(Stored data entries)
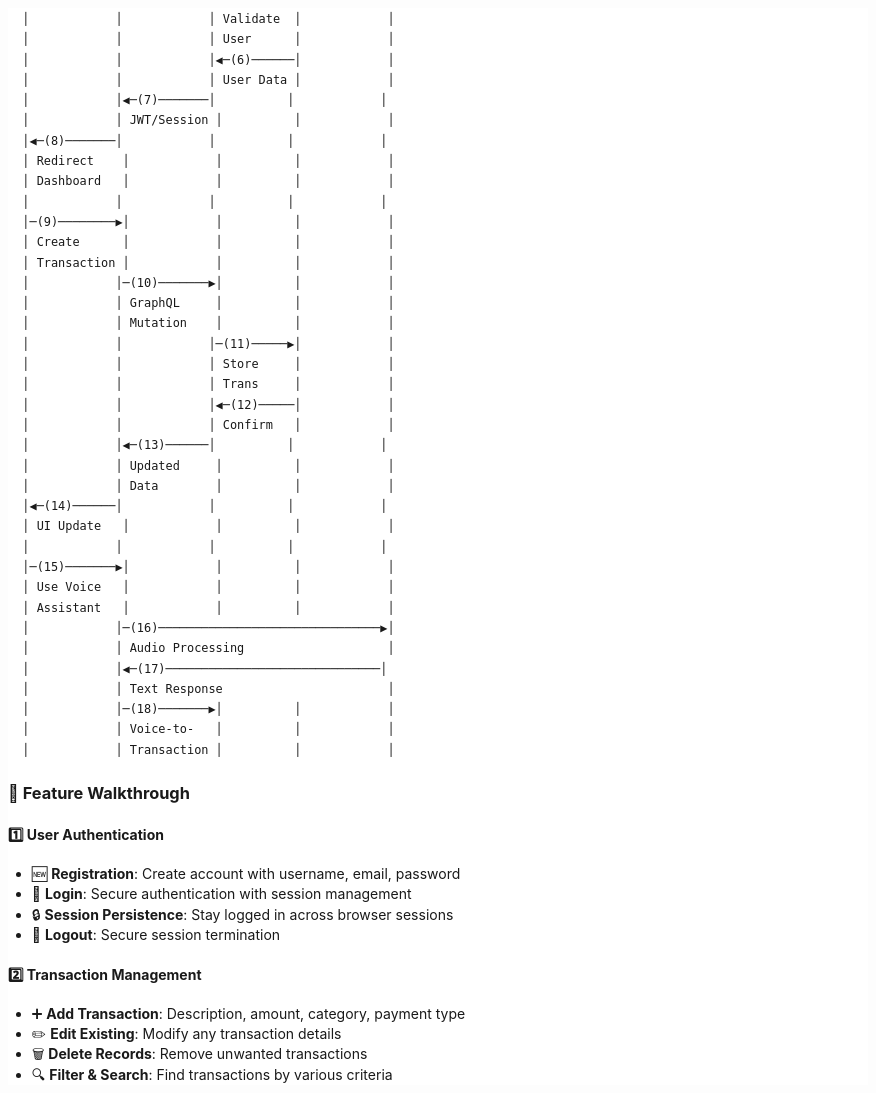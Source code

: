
 ```
  │            │            │ Validate  │            │
  │            │            │ User      │            │
  │            │            │◀─(6)──────│            │
  │            │            │ User Data │            │
  │            │◀─(7)───────│          │            │
  │            │ JWT/Session │          │            │
  │◀─(8)───────│            │          │            │
  │ Redirect    │            │          │            │
  │ Dashboard   │            │          │            │
  │            │            │          │            │
  │─(9)────────▶│            │          │            │
  │ Create      │            │          │            │
  │ Transaction │            │          │            │
  │            │─(10)───────▶│          │            │
  │            │ GraphQL     │          │            │
  │            │ Mutation    │          │            │
  │            │            │─(11)─────▶│            │
  │            │            │ Store     │            │
  │            │            │ Trans     │            │
  │            │            │◀─(12)─────│            │
  │            │            │ Confirm   │            │
  │            │◀─(13)──────│          │            │
  │            │ Updated     │          │            │
  │            │ Data        │          │            │
  │◀─(14)──────│            │          │            │
  │ UI Update   │            │          │            │
  │            │            │          │            │
  │─(15)───────▶│            │          │            │
  │ Use Voice   │            │          │            │
  │ Assistant   │            │          │            │
  │            │─(16)───────────────────────────────▶│
  │            │ Audio Processing                    │
  │            │◀─(17)──────────────────────────────│
  │            │ Text Response                       │
  │            │─(18)───────▶│          │            │
  │            │ Voice-to-   │          │            │
  │            │ Transaction │          │            │
```

### 📝 **Feature Walkthrough**

#### **1️⃣ User Authentication**
- 🆕 **Registration**: Create account with username, email, password
- 🔑 **Login**: Secure authentication with session management
- 🔒 **Session Persistence**: Stay logged in across browser sessions
- 🚪 **Logout**: Secure session termination

#### **2️⃣ Transaction Management**
- ➕ **Add Transaction**: Description, amount, category, payment type
- ✏️ **Edit Existing**: Modify any transaction details
- 🗑️ **Delete Records**: Remove unwanted transactions
- 🔍 **Filter & Search**: Find transactions by various criteria
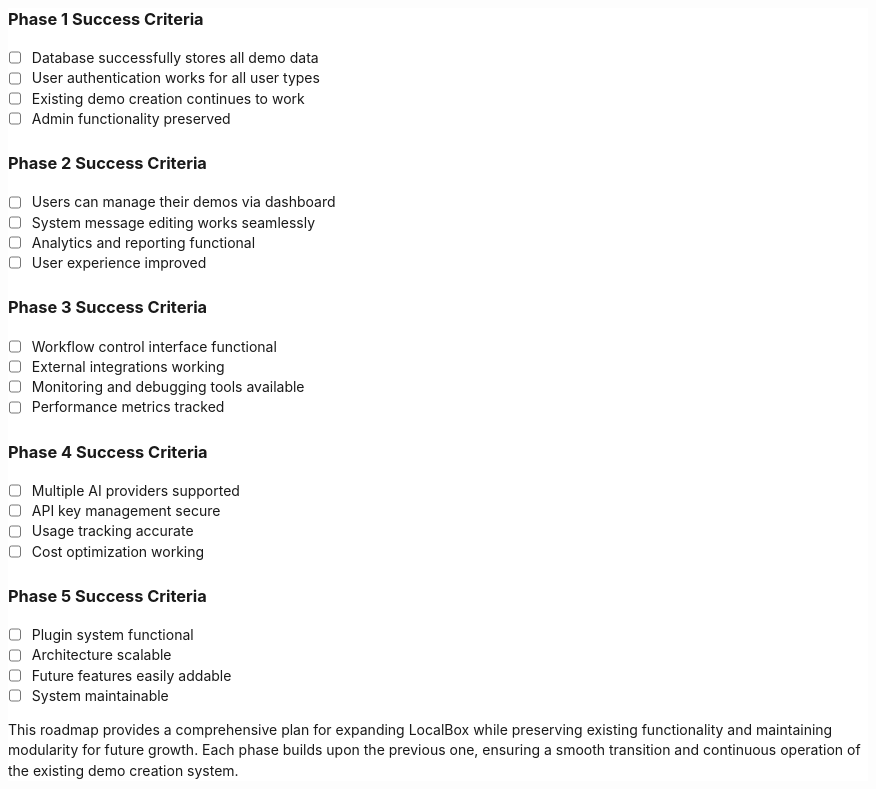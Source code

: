 ### **Phase 1 Success Criteria**
- [ ] Database successfully stores all demo data
- [ ] User authentication works for all user types
- [ ] Existing demo creation continues to work
- [ ] Admin functionality preserved

### **Phase 2 Success Criteria**
- [ ] Users can manage their demos via dashboard
- [ ] System message editing works seamlessly
- [ ] Analytics and reporting functional
- [ ] User experience improved

### **Phase 3 Success Criteria**
- [ ] Workflow control interface functional
- [ ] External integrations working
- [ ] Monitoring and debugging tools available
- [ ] Performance metrics tracked

### **Phase 4 Success Criteria**
- [ ] Multiple AI providers supported
- [ ] API key management secure
- [ ] Usage tracking accurate
- [ ] Cost optimization working

### **Phase 5 Success Criteria**
- [ ] Plugin system functional
- [ ] Architecture scalable
- [ ] Future features easily addable
- [ ] System maintainable

This roadmap provides a comprehensive plan for expanding LocalBox while preserving existing functionality and maintaining modularity for future growth. Each phase builds upon the previous one, ensuring a smooth transition and continuous operation of the existing demo creation system.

- _To do_:
Your answer should consist of the lines above that hold the word "transactions".

- _Task response_:
- 🗑️ **Delete Records**: Remove unwanted transactions
- 🔍 **Filter & Search**: Find transactions by various criteria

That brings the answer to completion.